URL: https://cgit.FreeBSD.org/src/commit/?id=5e6e4f752833acc96f1efc893318d3f6b74b9689

commit 5e6e4f752833acc96f1efc893318d3f6b74b9689
Author:     Kevin Bowling <kbowling@FreeBSD.org>
AuthorDate: 2025-06-14 23:46:05 +0000
Commit:     Kevin Bowling <kbowling@FreeBSD.org>
CommitDate: 2025-06-14 23:54:22 +0000

    bnxt: Fix BASE-T, 40G AOC, 1G-CX, autoneg and unknown media lists

    This was broken in c63d67e137f3, the early returns prevent building the
    media lists as expected.

    The BASE-T parts of the patch were suggested by "cyric@mm.st", while I
    am adding the additional 40G AOC, 1CX, autoneg and unknown PHY fixes
    based on code inspection.  There may be additional work left here for
    Broadcom but this is certainly better than the returns.

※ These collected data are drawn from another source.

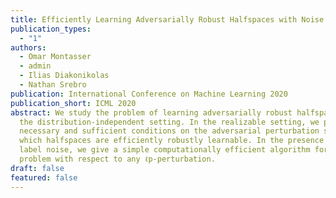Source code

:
 ```yaml
---
title: Efficiently Learning Adversarially Robust Halfspaces with Noise
publication_types:
  - "1"
authors:
  - Omar Montasser
  - admin
  - Ilias Diakonikolas
  - Nathan Srebro
publication: International Conference on Machine Learning 2020
publication_short: ICML 2020
abstract: We study the problem of learning adversarially robust halfspaces in
  the distribution-independent setting. In the realizable setting, we provide
  necessary and sufficient conditions on the adversarial perturbation sets under
  which halfspaces are efficiently robustly learnable. In the presence of random
  label noise, we give a simple computationally efficient algorithm for this
  problem with respect to any ℓp-perturbation.
draft: false
featured: false
---
```

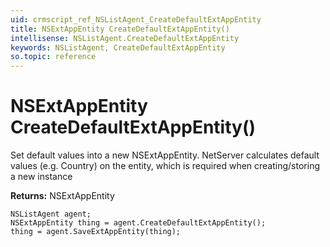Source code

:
 ```yaml
---
uid: crmscript_ref_NSListAgent_CreateDefaultExtAppEntity
title: NSExtAppEntity CreateDefaultExtAppEntity()
intellisense: NSListAgent.CreateDefaultExtAppEntity
keywords: NSListAgent, CreateDefaultExtAppEntity
so.topic: reference
---
```


# NSExtAppEntity CreateDefaultExtAppEntity()

Set default values into a new NSExtAppEntity.
NetServer calculates default values (e.g. Country) on the entity, which is required when creating/storing a new instance

**Returns:** NSExtAppEntity

```crmscript
NSListAgent agent;
NSExtAppEntity thing = agent.CreateDefaultExtAppEntity();
thing = agent.SaveExtAppEntity(thing);
```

    PR:             287395

    Reported by:    mickael.maillot@gmail.com, cyric@mm.st
    Tested by:      Einar Bjarni Halldórsson <einar@isnic.is>
    MFC after:      1 week

 sys/dev/bnxt/bnxt_en/if_bnxt.c | 14 +++++++-------
 1 file changed, 7 insertions(+), 7 deletions(-)
Comment 5 Kevin Bowling freebsd_committer freebsd_triage 2025-06-15 08:52:10 UTC
(In reply to cyric@mm.st from comment #2)
Thanks, this indeed looks right - the ambiguity in the commit message is that I am not sure if something else was intended for PAM4.. but there shouldn't be much overlap between the media types in question and situations where newer encoding is in use.
Comment 6 Einar Bjarni Halldórsson 2025-06-15 23:31:06 UTC
(In reply to commit-hook from comment #4)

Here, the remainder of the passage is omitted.